▶ _Exercise inputs_
☆ ☆ ☆ ☆
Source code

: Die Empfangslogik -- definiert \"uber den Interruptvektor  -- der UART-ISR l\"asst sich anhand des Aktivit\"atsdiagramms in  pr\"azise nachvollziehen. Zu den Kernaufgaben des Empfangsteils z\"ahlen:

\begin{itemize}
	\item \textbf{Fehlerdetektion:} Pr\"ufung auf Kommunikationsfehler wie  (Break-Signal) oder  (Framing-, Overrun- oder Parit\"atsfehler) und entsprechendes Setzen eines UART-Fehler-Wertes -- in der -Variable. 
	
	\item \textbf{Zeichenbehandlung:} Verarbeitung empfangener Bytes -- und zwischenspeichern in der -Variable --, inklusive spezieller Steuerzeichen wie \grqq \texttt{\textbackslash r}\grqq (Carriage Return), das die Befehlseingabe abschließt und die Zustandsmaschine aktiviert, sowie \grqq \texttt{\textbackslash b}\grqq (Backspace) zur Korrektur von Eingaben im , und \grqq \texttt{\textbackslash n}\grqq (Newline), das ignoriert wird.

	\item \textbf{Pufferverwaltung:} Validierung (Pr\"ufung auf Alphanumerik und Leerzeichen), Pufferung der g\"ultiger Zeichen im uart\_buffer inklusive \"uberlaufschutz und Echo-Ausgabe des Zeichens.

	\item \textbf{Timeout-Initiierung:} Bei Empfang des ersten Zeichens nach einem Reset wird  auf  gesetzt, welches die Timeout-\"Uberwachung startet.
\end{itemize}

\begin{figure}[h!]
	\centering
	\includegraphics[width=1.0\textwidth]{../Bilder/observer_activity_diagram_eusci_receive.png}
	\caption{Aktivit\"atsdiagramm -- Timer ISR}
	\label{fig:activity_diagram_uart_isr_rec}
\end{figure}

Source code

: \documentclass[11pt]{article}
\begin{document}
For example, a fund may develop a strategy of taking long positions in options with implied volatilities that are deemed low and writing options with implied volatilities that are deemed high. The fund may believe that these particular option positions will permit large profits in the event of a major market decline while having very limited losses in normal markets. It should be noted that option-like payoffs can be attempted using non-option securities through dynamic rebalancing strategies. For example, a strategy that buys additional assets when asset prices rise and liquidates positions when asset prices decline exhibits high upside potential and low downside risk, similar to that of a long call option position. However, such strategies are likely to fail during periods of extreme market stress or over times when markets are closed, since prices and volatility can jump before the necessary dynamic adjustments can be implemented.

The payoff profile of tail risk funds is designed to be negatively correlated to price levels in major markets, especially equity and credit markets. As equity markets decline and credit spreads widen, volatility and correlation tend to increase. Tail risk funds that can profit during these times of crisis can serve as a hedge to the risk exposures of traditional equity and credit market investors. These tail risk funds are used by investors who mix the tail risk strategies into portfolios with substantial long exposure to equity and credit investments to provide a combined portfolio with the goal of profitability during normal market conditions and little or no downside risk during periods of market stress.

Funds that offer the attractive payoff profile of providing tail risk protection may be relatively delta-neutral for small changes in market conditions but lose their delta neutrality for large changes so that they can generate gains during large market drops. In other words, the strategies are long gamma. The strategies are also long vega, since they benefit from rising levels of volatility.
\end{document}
☆ ☆ ☆ ☆
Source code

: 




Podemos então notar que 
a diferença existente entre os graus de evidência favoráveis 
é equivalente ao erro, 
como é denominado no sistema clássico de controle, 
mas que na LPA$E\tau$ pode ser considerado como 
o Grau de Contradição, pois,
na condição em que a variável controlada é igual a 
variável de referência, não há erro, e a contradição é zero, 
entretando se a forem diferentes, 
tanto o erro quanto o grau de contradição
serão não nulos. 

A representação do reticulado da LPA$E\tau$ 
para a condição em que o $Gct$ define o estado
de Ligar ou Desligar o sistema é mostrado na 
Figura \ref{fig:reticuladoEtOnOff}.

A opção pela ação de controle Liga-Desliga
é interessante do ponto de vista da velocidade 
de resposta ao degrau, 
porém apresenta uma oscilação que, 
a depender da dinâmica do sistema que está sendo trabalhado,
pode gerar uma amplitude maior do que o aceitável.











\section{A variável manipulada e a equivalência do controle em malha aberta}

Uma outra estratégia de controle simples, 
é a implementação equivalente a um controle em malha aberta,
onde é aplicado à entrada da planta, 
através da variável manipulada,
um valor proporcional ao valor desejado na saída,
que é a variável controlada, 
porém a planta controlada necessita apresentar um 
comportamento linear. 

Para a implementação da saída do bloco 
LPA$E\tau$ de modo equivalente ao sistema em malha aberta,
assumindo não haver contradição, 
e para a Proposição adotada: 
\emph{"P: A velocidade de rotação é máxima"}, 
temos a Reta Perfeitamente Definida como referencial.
☆ ☆ ☆ ☆
▶ _What is needed_
Which lines in the data above hold the string "begin"? Return each of them.

▶ _Answer space_
\begin{itemize}
\begin{figure}[h!]
\begin{document}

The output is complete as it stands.